Your job with the data below: print everything from the line that holds "it are destroyed." down to the line that holds "features to retain.", ends included, exactly, and nothing else.

DATA FOR PROCESSING
● ● ● ● ●

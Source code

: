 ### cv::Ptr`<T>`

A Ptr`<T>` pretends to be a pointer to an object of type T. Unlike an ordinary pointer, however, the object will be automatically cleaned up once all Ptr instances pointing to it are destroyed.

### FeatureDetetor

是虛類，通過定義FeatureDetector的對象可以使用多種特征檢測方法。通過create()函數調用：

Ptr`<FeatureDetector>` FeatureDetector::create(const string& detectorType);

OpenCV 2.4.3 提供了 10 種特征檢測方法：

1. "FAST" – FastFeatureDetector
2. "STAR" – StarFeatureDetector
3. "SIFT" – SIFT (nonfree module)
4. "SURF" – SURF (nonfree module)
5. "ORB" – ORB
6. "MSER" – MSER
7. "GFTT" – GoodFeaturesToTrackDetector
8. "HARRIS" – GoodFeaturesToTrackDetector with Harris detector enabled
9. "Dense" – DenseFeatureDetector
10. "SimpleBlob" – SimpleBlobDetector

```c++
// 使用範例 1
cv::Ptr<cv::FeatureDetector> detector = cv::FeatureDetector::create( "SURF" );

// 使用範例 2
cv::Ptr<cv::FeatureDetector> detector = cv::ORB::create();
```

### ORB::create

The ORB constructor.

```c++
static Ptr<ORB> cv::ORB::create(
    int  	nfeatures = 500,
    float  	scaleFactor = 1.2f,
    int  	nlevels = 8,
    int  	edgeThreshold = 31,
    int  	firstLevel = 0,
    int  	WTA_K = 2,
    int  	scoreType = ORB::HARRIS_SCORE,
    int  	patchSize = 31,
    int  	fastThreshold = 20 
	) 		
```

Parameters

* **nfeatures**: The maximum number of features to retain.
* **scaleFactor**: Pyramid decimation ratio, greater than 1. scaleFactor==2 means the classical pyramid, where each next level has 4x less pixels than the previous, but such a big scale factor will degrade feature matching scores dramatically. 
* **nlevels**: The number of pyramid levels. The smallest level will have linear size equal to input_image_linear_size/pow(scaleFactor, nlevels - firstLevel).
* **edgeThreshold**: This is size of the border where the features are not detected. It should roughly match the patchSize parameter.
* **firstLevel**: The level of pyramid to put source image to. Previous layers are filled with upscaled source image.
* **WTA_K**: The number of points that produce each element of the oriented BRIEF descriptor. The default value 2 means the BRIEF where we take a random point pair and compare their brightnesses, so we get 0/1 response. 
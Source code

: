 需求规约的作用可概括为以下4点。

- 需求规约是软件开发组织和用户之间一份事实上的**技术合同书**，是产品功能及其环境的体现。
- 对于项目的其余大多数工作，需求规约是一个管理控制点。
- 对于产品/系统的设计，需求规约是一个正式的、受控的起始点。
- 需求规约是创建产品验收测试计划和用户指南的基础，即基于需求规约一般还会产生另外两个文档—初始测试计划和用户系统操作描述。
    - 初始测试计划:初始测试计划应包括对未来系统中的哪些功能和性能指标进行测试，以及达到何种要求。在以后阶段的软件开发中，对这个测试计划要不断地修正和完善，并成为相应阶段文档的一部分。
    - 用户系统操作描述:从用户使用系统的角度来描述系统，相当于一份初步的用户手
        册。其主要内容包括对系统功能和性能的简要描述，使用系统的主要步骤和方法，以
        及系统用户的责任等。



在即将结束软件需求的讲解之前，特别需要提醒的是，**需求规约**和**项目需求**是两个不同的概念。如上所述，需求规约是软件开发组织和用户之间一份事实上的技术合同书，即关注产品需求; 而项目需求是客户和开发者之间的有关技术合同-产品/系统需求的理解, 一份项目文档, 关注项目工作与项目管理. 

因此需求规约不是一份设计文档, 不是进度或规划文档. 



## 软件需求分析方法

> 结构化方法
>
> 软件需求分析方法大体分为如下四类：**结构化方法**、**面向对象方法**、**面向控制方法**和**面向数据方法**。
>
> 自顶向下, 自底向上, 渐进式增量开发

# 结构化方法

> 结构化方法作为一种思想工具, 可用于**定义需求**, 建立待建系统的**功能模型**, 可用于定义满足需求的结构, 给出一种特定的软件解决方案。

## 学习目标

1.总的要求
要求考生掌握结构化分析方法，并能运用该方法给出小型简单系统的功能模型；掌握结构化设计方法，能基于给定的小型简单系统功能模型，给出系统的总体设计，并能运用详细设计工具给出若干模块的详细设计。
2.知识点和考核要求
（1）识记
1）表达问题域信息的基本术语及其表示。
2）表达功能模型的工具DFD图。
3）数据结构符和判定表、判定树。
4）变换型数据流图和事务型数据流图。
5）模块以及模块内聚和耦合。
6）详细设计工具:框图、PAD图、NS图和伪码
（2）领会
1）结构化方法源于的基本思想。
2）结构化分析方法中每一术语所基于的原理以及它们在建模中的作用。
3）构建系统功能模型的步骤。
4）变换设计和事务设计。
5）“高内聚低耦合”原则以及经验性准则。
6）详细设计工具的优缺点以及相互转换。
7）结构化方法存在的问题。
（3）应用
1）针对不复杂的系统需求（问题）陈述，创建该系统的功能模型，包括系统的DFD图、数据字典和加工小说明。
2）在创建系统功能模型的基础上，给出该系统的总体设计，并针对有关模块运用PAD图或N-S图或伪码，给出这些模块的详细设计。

● ● ● ● ●

OUTPUT FOR THIS TASK
A Ptr`<T>` pretends to be a pointer to an object of type T. Unlike an ordinary pointer, however, the object will be automatically cleaned up once all Ptr instances pointing to it are destroyed.

### FeatureDetetor

是虛類，通過定義FeatureDetector的對象可以使用多種特征檢測方法。通過create()函數調用：

Ptr`<FeatureDetector>` FeatureDetector::create(const string& detectorType);

OpenCV 2.4.3 提供了 10 種特征檢測方法：

1. "FAST" – FastFeatureDetector
2. "STAR" – StarFeatureDetector
3. "SIFT" – SIFT (nonfree module)
4. "SURF" – SURF (nonfree module)
5. "ORB" – ORB
6. "MSER" – MSER
7. "GFTT" – GoodFeaturesToTrackDetector
8. "HARRIS" – GoodFeaturesToTrackDetector with Harris detector enabled
9. "Dense" – DenseFeatureDetector
10. "SimpleBlob" – SimpleBlobDetector

```c++
// 使用範例 1
cv::Ptr<cv::FeatureDetector> detector = cv::FeatureDetector::create( "SURF" );

// 使用範例 2
cv::Ptr<cv::FeatureDetector> detector = cv::ORB::create();
```

### ORB::create

The ORB constructor.

```c++
static Ptr<ORB> cv::ORB::create(
    int  	nfeatures = 500,
    float  	scaleFactor = 1.2f,
    int  	nlevels = 8,
    int  	edgeThreshold = 31,
    int  	firstLevel = 0,
    int  	WTA_K = 2,
    int  	scoreType = ORB::HARRIS_SCORE,
    int  	patchSize = 31,
    int  	fastThreshold = 20 
	) 		
```

Parameters

* **nfeatures**: The maximum number of features to retain.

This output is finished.